Unless of course I'm in pony-jail again.

I'd love to have you come up here. However, I do have to warn you that the Needle People have been known to visit here too, so I'm not sure you can be safe from them here. The ones I see are all ladies, though.

If you want to flee the Needle People completely, maybe you should head south instead, and become a wild Exmoor Pony?

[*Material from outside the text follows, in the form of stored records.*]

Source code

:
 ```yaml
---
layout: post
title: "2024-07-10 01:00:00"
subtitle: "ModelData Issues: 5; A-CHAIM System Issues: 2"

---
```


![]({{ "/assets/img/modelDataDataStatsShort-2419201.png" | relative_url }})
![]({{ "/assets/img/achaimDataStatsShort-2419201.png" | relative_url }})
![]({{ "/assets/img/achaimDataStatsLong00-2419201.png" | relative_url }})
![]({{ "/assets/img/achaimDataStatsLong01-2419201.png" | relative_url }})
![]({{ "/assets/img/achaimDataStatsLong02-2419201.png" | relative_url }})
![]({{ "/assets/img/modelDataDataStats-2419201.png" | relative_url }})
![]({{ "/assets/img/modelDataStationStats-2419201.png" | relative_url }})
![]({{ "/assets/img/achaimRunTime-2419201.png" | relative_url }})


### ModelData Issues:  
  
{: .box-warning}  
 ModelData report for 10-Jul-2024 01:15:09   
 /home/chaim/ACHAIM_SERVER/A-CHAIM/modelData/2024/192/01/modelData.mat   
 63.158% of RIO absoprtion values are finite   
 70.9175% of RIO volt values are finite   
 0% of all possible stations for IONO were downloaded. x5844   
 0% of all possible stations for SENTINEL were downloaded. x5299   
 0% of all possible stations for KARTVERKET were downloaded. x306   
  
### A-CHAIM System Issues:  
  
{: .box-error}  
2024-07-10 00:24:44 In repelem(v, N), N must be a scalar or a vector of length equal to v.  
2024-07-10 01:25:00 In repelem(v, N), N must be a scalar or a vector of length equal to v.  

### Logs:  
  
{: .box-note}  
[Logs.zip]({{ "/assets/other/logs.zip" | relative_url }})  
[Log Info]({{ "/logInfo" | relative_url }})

Just a thought.

Many Carrots,
The Spooky Pony


Well-Known Member
22 May 2009
in the hovel
Hovis sweetie, sometimes mummies and daddies have to be cruel to be kind.I am sure they wouldn't of put you through all that horribleness if they had no need to.
Hope you don't get PTS
Oops I mean post traumatic stress I didn't mean the other


Well-Known Member
10 August 2005
London - Essex side
Darling Hovis

Do as I do, if there ain't a fence up, I don't work. Put one up and I am a far more co-operative girl as long as they remember I do 10 mins max and then must do a few jumps as a reward.

I am sorry to hear about your violation. Mummy is always poking at Stinky's willy and mutters about beans and popping them our, but she never lets me have one - I like orange jelly beans lots.

I hope you are ok and if you ever want me to give you a big all over groom, I am here for you.